Claim: All numbers of this sequence are relatively prime to one another: $$2^1 + 1, 2^2 + 1, 2^4 + 1, \ldots, 2^{2^n} + 1$$
So, I decided to include $2^0 + 1$. That way:
Base case:
$$2^0 + 1 = 2$$
Because $2$ is even and the rest are odd, every number after it is coprime to it.
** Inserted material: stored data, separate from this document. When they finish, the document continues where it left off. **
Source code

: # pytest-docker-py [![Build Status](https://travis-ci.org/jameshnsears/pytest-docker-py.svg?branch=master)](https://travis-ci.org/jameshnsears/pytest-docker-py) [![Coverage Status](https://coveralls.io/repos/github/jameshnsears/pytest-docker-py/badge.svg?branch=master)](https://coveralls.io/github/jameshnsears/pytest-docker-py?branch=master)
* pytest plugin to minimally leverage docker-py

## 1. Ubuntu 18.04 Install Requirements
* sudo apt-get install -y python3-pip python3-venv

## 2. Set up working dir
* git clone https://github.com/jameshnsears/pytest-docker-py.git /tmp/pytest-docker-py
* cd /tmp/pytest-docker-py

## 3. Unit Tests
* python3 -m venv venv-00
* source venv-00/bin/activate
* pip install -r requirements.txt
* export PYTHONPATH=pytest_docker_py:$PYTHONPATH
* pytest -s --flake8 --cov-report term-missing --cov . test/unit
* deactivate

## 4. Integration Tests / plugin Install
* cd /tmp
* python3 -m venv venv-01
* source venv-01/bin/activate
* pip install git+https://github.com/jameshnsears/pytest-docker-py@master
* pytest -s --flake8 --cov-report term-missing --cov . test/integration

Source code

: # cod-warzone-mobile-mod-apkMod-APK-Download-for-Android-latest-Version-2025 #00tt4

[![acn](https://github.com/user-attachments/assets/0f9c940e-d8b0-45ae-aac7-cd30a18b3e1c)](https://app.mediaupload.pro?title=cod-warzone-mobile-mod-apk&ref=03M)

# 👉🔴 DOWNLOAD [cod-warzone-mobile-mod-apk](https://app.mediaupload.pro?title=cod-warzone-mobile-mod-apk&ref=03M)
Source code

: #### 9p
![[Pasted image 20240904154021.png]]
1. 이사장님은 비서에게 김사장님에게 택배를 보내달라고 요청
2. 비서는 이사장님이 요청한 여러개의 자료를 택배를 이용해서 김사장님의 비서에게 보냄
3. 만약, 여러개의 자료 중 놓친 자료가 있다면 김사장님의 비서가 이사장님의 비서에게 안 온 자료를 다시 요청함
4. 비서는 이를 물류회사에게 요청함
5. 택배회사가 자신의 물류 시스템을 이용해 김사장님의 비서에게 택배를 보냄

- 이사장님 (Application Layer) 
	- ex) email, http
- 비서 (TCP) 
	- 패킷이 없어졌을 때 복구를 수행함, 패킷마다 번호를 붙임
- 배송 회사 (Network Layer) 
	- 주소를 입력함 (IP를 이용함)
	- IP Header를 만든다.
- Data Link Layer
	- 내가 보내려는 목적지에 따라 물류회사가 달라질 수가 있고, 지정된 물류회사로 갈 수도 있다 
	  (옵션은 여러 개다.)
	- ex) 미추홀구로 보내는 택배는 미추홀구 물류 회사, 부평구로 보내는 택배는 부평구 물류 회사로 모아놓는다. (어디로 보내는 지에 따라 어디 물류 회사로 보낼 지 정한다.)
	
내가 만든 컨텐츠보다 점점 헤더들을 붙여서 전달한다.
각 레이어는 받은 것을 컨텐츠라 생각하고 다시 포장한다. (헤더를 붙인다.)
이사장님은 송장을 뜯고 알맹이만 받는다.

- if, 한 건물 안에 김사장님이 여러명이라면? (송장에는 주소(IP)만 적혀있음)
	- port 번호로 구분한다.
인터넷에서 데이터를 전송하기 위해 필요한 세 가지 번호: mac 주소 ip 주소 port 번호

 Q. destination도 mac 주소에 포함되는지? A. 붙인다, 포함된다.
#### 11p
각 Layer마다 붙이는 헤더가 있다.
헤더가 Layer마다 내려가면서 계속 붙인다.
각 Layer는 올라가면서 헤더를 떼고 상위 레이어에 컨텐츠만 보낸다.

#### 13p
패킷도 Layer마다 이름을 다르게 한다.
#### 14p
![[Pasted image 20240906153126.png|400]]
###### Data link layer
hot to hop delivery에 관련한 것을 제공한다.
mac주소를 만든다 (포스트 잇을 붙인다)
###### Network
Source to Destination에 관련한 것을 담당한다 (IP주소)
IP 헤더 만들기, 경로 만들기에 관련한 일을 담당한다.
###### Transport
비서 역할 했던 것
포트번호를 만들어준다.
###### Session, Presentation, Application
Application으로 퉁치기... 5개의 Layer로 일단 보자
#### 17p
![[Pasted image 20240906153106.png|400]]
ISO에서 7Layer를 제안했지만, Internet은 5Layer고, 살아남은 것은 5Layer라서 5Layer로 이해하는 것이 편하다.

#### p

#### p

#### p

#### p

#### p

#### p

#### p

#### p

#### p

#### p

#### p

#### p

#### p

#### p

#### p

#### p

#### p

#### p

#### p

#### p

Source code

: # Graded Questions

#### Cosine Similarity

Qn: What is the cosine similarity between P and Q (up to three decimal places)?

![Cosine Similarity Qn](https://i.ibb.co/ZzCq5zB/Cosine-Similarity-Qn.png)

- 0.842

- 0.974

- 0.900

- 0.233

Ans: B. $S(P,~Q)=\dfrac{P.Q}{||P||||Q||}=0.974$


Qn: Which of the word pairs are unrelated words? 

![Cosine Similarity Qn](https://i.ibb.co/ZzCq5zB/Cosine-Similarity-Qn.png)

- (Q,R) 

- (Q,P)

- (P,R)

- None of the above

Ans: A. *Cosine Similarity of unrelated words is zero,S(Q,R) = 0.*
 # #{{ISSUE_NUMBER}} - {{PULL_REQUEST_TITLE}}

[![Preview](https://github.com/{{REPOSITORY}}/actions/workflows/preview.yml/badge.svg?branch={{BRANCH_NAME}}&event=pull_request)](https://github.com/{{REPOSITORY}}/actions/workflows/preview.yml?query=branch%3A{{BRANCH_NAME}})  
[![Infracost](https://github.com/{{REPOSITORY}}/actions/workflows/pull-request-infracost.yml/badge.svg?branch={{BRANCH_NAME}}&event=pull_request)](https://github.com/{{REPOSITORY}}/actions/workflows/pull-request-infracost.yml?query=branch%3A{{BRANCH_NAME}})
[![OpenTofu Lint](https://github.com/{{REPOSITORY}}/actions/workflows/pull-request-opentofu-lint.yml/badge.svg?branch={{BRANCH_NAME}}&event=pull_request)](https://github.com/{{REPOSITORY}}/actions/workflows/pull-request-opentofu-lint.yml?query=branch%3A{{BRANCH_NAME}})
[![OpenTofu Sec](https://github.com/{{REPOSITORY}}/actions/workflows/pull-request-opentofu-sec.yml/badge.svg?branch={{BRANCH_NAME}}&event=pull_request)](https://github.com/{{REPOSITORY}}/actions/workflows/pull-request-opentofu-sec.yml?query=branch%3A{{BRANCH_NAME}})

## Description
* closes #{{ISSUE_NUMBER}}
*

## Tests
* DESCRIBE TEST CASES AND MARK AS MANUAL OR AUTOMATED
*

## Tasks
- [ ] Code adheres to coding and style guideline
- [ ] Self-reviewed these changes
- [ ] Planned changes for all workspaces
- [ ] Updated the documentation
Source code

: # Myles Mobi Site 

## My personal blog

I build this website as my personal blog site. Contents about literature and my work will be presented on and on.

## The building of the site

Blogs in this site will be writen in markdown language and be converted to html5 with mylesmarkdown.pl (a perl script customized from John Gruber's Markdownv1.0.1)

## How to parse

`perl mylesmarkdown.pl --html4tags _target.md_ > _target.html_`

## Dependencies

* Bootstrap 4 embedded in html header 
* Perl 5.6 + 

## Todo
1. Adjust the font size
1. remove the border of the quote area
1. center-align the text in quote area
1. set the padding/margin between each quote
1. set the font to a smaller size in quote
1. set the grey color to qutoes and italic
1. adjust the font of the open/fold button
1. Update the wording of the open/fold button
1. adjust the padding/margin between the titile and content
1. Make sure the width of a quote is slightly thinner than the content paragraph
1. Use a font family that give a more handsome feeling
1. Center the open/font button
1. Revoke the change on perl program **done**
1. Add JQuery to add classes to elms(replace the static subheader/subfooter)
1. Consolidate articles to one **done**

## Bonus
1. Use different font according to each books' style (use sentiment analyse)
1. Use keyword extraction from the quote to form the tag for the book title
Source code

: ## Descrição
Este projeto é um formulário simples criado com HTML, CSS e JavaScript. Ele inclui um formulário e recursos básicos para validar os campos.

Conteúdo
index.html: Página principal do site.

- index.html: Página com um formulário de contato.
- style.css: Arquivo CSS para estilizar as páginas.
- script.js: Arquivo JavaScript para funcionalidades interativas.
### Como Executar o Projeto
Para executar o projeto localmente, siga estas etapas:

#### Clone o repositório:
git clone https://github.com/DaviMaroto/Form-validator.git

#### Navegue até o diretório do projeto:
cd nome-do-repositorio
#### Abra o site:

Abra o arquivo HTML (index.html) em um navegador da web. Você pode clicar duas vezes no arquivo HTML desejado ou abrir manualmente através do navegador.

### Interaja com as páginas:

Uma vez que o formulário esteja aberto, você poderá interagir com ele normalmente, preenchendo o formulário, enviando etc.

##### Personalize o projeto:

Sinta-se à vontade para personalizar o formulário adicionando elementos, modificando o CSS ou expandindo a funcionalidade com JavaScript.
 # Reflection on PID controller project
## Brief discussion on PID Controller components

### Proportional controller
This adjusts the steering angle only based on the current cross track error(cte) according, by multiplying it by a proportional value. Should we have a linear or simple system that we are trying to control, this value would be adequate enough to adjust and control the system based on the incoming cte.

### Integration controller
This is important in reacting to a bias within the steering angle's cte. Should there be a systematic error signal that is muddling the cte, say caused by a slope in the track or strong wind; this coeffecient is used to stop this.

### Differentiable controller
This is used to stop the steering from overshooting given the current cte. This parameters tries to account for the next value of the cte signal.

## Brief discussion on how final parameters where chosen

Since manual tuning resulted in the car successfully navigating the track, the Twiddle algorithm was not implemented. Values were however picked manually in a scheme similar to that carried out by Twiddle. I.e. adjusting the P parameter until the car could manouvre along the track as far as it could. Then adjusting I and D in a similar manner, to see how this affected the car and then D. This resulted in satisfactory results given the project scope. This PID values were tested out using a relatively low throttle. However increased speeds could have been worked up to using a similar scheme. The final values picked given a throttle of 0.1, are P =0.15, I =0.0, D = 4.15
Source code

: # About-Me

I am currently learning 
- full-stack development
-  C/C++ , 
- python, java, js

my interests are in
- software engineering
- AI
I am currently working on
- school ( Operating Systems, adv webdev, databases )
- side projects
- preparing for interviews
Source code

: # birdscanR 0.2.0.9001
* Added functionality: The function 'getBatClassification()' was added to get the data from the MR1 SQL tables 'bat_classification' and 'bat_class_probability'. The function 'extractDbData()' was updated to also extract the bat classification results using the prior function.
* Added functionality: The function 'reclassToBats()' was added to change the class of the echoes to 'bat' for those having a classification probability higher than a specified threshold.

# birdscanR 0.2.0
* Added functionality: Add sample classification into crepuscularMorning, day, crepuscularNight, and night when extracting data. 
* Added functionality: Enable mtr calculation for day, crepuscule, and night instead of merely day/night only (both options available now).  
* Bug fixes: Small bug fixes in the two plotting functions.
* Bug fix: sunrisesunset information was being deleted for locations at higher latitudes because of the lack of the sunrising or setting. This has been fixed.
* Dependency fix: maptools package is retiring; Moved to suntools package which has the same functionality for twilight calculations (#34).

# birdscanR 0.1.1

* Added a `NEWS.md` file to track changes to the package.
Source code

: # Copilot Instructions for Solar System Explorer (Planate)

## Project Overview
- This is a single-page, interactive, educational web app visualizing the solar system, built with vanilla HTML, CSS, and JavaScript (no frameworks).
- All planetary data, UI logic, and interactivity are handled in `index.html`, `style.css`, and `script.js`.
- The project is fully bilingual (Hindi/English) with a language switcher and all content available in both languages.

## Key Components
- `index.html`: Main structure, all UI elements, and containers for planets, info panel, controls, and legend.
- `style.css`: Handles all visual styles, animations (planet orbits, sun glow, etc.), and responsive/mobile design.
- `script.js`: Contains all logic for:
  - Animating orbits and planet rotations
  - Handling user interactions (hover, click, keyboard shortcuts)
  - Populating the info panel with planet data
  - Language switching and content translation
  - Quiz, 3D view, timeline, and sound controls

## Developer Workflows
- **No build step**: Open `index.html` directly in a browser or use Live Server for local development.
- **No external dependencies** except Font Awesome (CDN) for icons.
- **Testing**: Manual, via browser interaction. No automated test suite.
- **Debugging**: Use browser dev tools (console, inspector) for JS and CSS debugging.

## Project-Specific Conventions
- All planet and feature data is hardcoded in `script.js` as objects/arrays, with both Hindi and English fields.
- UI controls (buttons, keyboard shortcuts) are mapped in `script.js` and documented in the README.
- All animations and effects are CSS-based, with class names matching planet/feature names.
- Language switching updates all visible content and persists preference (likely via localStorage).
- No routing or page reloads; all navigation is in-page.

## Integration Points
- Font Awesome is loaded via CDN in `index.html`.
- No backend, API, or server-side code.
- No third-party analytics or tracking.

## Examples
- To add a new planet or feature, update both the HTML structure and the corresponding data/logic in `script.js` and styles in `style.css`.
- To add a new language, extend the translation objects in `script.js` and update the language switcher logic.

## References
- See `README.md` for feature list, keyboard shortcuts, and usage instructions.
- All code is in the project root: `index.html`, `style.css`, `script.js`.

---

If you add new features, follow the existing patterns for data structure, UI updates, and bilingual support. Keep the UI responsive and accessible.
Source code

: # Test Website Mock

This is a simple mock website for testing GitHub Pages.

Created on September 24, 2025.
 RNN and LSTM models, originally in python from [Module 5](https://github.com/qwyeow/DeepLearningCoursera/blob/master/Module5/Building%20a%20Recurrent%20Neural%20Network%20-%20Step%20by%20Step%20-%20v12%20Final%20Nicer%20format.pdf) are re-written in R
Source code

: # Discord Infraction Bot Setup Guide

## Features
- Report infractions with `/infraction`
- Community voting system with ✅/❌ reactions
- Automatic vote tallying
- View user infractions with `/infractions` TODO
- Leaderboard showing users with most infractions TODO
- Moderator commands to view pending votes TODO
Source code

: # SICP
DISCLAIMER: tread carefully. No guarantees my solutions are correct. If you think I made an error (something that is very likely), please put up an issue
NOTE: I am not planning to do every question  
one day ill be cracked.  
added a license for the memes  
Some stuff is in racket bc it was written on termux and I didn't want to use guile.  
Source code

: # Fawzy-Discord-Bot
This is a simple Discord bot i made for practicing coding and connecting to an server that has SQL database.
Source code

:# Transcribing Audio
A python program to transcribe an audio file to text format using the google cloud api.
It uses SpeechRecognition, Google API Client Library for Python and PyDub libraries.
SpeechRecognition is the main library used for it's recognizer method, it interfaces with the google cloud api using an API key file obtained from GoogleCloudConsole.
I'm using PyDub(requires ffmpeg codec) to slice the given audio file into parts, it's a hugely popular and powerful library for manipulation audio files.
Now, before I get to the inductive step, I also noticed this about any arbitrary number of the sequence:
$$ 2^{2^k} + 1 = 2^{2\cdot2^{k-1}} + 1 = 4^{2^{k-1}} + 1 = (2\cdot2)^{2^{k-1}} +1 = 2^{2^{k-1}}2^{2^{k-1}}+1$$
So, then I decided to say: if I assume every number can be written in this form, and assume my claim holds for $1, \ldots, k$ then if this property holds for $k+1$, the claim is true (but I am not sure you can do this though, can someone confirm, deny, or help me further solidify this idea of mine?):
$$ 2^{2^{k+1}} + 1 = 2^{2\cdot2^k} + 1 = 4^{2^k} + 1 = (2\cdot2)^{2^k} +1 = 2^{2^k}2^{2^k}+1$$
To further elaborate: I am saying that since all $P(k)$ (where $P$ is my original proposition) follow a similar form, if the next number follows that form, the proposition holds true. At the same time, I haven't done induction quite this way before (it is usually easier, and more concrete, so to speak. No "forms" just explicit equations). Hopefully what I am saying makes sense. If you need further clarification please ask.
Solution without induction:
Take any $a,b\le n$, assume $a<b$. You need prove that $\gcd(2^{2^a}+1,2^{2^b}+1)=1.$
Let $d=\gcd(2^{2^a}+1,2^{2^b}+1)$. Then $d|2^{2^a}+1$ and $d|2^{2^b}+1$. From $d|2^{2^a}+1$ you'll get $d|2^{2^{a+1}}-1$ since $2^{2^{a+1}}-1=(2^{2^a}+1)(2^{2^a}-1)$. Continuing this process, you'll arrive at $d|2^{2^{a+(b-a)}}-1=2^{2^{b}}-1$. It follows that $d|2^{2^{b}}-1$. Since $d|2^{2^b}+1$ then $d|2$. However, $d$ must be $1$ because it is an odd number.